*** Opening of Data shown ***

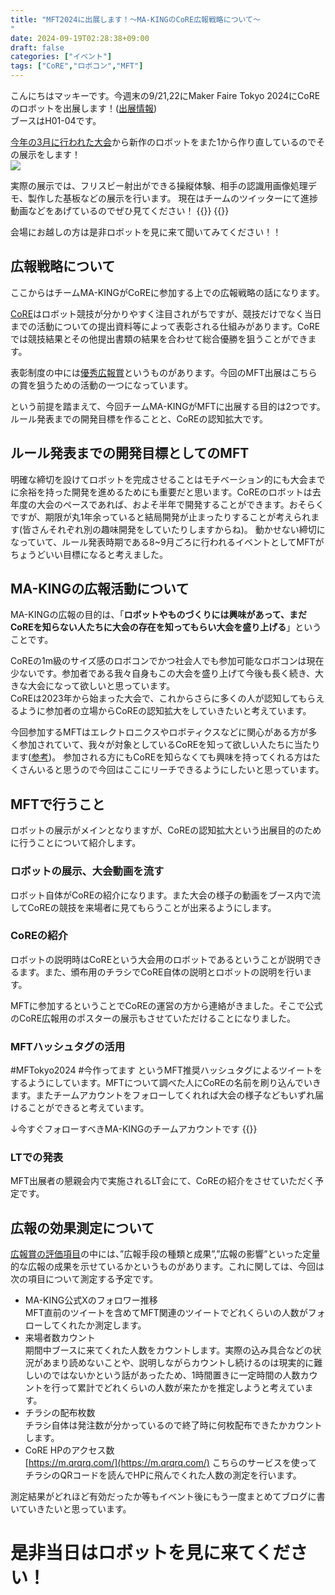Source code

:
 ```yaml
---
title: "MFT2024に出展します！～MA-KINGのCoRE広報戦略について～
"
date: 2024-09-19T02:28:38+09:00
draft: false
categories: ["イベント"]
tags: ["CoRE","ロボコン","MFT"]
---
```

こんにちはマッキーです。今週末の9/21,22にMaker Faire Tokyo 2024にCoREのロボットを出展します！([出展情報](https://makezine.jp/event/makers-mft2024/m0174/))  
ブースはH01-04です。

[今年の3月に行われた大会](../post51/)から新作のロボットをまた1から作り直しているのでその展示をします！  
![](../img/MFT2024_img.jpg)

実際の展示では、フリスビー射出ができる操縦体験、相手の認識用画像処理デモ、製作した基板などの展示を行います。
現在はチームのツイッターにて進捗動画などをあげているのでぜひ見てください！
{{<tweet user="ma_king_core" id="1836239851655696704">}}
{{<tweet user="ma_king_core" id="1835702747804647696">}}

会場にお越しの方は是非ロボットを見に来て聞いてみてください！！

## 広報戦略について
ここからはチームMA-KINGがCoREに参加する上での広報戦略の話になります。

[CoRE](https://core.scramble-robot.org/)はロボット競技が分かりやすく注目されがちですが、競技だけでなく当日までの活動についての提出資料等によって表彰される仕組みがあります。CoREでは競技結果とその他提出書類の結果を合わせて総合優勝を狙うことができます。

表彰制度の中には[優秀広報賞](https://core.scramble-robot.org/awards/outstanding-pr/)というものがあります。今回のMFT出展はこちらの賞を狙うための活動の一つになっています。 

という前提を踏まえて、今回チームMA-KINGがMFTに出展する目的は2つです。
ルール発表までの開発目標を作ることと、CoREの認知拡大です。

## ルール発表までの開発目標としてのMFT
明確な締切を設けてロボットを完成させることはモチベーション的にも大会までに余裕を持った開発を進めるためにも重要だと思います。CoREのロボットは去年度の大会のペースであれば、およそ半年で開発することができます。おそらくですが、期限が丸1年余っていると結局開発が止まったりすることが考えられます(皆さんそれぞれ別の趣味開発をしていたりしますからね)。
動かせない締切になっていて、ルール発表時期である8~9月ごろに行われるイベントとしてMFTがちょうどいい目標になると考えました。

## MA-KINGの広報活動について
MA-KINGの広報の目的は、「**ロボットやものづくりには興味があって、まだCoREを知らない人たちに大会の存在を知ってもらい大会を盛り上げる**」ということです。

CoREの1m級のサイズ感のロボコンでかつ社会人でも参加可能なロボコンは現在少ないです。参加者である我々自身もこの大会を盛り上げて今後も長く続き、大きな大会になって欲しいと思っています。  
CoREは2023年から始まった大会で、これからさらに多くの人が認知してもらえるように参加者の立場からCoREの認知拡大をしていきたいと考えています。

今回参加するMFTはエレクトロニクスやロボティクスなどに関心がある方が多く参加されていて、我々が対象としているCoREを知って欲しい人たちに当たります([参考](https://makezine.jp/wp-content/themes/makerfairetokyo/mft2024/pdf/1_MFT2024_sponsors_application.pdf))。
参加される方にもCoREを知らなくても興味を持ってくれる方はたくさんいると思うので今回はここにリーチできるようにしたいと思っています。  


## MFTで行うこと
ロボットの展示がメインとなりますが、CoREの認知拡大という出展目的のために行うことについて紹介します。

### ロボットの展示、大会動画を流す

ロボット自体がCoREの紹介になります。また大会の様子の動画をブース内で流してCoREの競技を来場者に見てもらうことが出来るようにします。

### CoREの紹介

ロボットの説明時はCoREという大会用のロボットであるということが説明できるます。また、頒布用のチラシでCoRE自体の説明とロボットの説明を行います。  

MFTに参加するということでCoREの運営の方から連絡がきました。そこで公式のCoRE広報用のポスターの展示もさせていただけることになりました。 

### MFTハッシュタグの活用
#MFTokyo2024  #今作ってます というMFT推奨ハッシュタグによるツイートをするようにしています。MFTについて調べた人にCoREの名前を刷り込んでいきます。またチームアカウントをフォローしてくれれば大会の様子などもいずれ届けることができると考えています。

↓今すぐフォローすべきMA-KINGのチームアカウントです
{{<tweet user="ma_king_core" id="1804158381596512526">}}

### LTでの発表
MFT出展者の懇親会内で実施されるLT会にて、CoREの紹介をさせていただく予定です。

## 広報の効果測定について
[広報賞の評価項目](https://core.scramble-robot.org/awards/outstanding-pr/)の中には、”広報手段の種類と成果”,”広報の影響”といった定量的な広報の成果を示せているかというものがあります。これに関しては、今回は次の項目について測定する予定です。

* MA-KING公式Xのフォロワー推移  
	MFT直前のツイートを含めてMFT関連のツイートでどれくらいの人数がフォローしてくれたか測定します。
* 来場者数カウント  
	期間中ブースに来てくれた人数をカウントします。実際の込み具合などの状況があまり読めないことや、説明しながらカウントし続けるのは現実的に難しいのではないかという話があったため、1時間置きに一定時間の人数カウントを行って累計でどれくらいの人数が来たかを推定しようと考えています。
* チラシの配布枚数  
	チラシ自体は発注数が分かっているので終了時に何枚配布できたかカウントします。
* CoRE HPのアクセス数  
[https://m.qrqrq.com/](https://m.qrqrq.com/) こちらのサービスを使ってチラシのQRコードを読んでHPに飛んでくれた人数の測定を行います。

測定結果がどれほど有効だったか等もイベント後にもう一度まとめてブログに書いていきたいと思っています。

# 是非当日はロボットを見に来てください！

*** Close of Data shown ***
*** Opening of Data shown ***

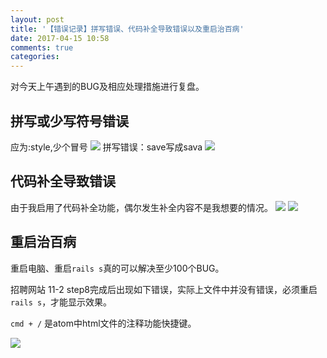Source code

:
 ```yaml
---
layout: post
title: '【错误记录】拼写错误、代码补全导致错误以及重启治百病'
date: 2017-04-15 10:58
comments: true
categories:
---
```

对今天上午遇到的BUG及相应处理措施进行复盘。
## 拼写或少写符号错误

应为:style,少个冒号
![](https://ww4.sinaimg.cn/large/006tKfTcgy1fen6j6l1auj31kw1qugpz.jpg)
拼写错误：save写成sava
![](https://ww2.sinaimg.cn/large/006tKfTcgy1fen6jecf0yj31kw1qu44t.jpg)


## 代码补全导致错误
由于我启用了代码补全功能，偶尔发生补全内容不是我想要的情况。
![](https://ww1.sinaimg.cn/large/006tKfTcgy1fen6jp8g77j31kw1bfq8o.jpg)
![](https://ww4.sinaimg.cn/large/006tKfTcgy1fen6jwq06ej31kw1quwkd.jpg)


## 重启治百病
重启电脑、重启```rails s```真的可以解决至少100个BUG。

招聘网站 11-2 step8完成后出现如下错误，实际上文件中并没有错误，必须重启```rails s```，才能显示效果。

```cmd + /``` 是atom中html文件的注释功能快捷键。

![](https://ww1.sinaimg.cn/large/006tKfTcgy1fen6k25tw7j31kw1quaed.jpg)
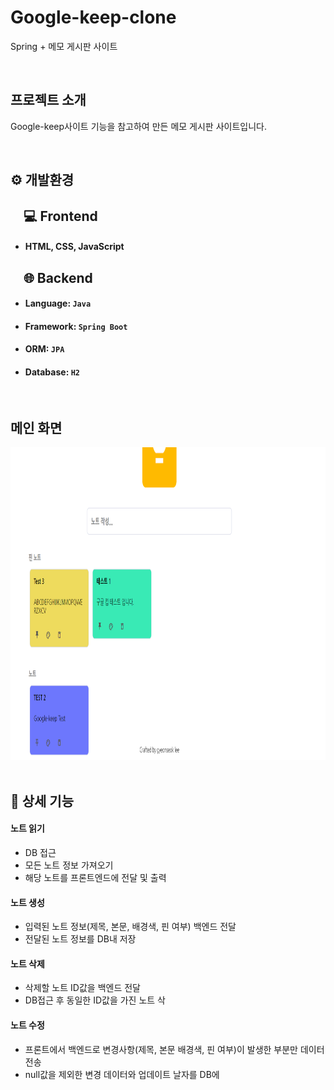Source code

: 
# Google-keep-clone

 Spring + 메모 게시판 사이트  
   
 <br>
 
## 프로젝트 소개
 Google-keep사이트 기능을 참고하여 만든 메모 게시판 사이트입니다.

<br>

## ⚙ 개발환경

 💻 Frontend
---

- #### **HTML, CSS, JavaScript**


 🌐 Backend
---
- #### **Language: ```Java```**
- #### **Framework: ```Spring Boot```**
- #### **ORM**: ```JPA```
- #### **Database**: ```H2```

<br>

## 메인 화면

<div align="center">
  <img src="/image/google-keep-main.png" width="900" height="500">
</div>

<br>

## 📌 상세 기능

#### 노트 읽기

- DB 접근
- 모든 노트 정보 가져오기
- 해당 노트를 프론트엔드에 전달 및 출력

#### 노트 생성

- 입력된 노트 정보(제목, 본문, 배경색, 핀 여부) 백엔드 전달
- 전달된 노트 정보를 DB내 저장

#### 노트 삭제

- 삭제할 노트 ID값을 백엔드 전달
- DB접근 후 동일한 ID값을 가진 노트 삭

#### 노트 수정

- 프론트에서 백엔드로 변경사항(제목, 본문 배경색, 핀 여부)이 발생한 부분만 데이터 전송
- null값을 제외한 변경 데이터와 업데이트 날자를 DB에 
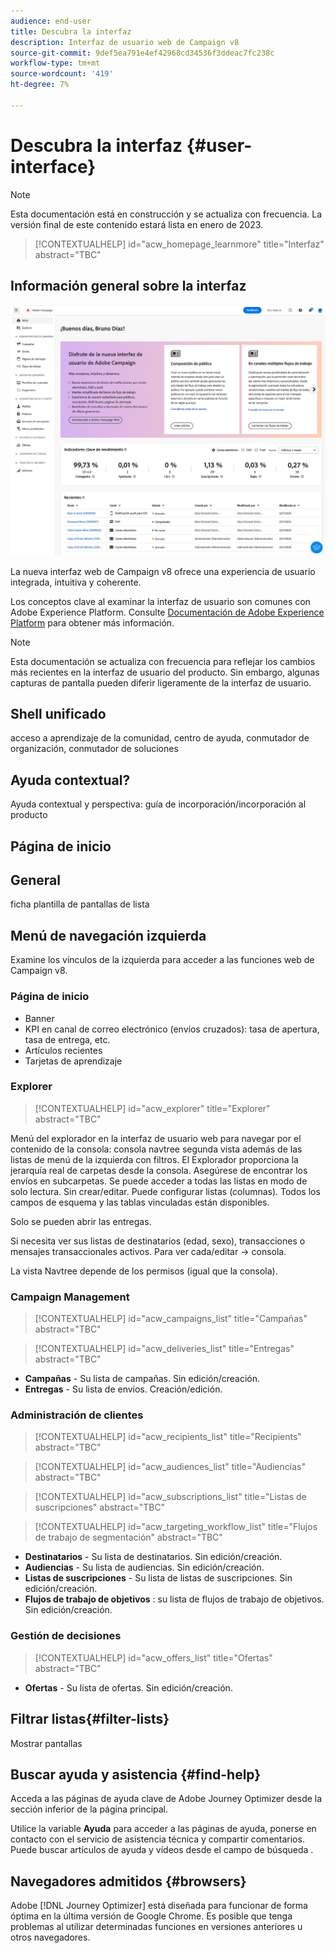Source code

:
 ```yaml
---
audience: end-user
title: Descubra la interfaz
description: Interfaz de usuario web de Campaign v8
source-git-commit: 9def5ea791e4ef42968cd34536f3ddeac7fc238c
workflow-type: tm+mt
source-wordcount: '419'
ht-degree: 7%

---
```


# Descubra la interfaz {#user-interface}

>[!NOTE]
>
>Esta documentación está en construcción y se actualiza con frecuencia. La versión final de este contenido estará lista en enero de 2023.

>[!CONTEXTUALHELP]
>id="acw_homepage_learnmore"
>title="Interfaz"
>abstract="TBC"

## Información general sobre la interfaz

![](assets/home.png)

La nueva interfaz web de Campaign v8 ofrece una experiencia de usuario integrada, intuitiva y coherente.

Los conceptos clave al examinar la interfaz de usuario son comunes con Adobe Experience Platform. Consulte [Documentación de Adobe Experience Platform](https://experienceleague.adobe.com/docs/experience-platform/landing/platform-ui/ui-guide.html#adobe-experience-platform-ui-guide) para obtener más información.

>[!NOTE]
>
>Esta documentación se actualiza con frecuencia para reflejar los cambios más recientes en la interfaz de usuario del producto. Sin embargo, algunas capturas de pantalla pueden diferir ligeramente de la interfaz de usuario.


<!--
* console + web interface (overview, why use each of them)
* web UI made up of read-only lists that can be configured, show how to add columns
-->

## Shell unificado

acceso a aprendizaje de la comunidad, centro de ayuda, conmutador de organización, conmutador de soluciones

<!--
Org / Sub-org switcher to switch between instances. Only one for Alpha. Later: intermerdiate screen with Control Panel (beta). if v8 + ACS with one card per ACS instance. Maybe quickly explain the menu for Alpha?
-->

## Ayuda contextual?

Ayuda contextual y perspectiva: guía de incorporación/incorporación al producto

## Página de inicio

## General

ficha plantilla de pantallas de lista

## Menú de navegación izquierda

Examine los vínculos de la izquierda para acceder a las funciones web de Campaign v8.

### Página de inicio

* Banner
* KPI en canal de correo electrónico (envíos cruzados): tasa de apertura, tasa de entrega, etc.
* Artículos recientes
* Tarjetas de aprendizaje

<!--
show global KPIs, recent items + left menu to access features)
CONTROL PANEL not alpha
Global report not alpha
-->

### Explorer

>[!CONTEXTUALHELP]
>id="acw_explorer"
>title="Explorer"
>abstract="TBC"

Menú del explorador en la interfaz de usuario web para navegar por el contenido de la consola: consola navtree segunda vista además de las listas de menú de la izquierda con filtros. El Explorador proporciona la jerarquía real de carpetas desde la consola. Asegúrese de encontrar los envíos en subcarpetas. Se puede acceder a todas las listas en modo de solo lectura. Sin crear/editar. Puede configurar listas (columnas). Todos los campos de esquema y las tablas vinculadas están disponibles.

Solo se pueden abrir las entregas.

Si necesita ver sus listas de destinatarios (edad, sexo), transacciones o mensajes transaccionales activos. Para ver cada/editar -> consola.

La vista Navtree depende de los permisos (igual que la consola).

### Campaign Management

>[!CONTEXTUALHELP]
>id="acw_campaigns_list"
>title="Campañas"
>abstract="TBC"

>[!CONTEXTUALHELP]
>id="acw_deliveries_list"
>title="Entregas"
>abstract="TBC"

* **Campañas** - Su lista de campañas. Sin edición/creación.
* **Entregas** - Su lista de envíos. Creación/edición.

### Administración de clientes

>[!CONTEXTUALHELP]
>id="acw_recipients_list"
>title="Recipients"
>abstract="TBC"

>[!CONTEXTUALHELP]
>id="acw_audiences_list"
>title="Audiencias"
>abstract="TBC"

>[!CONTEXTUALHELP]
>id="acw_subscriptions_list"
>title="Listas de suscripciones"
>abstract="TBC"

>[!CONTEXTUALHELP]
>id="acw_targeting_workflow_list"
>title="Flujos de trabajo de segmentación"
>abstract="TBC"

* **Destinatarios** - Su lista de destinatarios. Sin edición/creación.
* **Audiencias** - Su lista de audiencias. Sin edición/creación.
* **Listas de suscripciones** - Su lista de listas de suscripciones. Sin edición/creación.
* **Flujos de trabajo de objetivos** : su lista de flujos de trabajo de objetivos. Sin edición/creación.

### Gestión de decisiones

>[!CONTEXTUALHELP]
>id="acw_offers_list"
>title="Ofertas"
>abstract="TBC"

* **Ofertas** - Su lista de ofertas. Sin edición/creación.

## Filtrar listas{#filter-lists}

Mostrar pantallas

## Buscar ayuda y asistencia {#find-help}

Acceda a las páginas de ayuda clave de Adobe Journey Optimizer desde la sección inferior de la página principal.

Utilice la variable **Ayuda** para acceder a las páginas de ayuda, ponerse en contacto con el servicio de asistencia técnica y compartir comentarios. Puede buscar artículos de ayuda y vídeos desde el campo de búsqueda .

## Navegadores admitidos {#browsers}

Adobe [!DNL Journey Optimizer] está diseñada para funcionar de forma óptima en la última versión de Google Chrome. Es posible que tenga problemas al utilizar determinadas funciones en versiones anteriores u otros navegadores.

*** Close of Data shown ***
*** Opening of Data shown ***

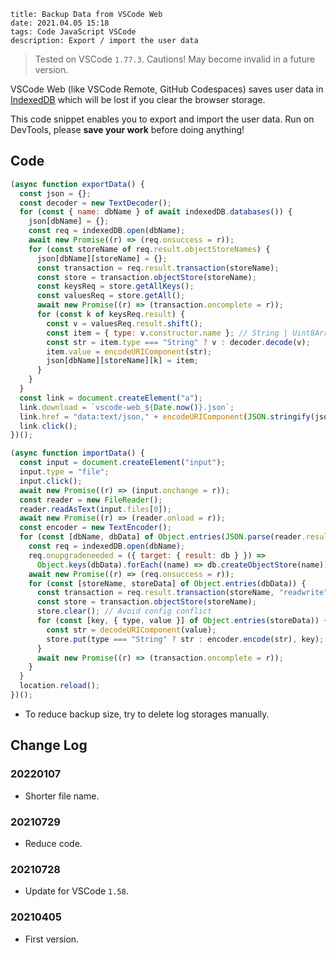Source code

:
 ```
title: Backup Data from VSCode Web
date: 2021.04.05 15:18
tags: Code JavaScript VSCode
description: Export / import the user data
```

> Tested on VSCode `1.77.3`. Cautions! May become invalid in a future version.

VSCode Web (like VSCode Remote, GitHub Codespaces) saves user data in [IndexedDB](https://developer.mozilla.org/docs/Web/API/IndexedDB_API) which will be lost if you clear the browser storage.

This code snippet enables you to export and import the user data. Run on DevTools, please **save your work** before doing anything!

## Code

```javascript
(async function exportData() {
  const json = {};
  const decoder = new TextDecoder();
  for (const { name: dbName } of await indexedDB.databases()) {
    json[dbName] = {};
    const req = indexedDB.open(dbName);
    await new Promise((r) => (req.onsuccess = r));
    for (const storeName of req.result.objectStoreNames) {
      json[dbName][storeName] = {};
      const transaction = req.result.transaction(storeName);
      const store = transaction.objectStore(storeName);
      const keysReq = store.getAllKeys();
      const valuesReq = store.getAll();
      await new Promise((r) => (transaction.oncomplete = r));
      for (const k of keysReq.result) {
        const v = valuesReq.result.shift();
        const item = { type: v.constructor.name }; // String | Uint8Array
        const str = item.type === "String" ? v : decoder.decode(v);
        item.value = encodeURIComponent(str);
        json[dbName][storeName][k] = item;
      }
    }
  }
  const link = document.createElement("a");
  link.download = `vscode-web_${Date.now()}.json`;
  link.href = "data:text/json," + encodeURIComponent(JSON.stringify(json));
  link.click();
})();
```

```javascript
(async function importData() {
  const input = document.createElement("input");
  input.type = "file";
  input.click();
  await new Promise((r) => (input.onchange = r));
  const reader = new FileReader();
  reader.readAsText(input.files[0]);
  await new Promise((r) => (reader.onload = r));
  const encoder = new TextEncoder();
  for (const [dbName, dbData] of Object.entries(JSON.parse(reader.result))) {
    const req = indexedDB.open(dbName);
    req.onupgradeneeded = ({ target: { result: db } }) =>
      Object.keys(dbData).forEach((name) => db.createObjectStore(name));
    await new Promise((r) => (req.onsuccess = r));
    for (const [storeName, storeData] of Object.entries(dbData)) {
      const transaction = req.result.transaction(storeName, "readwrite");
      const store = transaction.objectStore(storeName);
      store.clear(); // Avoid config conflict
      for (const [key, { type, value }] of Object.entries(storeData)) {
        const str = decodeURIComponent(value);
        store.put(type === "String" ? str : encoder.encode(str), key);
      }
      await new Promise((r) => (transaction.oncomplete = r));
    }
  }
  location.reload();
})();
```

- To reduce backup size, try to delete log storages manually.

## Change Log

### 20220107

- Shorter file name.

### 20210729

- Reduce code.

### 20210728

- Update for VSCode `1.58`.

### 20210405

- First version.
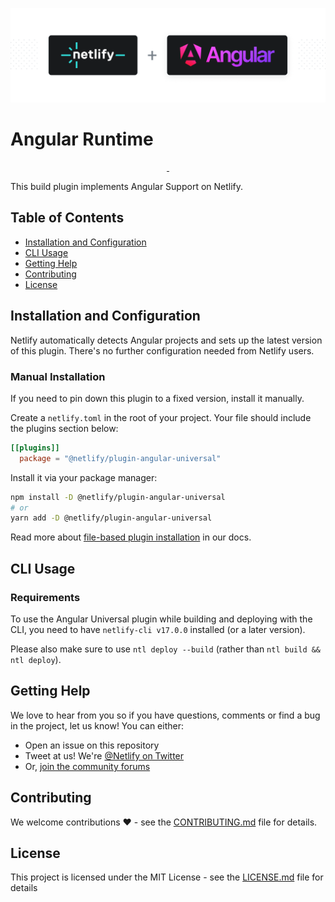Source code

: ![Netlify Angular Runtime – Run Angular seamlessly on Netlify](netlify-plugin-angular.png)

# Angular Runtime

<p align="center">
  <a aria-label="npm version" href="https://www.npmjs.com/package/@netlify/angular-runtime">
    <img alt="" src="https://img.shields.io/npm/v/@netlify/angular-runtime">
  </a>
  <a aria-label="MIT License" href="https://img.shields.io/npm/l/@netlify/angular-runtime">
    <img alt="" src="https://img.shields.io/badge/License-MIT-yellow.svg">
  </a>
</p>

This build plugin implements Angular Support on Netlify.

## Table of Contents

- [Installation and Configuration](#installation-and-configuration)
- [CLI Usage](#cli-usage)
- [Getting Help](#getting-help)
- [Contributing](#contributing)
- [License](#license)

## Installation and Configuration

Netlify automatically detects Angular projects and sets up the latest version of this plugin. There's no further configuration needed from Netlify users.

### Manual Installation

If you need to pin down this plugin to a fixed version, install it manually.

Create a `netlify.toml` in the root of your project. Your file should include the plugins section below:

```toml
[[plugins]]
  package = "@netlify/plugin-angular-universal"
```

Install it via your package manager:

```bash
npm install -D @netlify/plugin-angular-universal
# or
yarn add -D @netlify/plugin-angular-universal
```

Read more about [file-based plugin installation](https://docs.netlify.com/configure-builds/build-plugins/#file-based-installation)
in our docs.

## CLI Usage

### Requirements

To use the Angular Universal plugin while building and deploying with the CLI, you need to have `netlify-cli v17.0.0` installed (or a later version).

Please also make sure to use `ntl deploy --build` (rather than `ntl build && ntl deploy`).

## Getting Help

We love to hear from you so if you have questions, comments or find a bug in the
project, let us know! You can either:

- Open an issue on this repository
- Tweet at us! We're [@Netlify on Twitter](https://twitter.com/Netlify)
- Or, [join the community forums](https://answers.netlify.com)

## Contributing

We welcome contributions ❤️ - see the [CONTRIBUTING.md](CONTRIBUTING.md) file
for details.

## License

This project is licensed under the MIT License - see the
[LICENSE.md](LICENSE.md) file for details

*** Close of Data shown ***

What the exercise asks: How many lines of the data above include the word "package"? Only that number should be returned.

Answer section: 3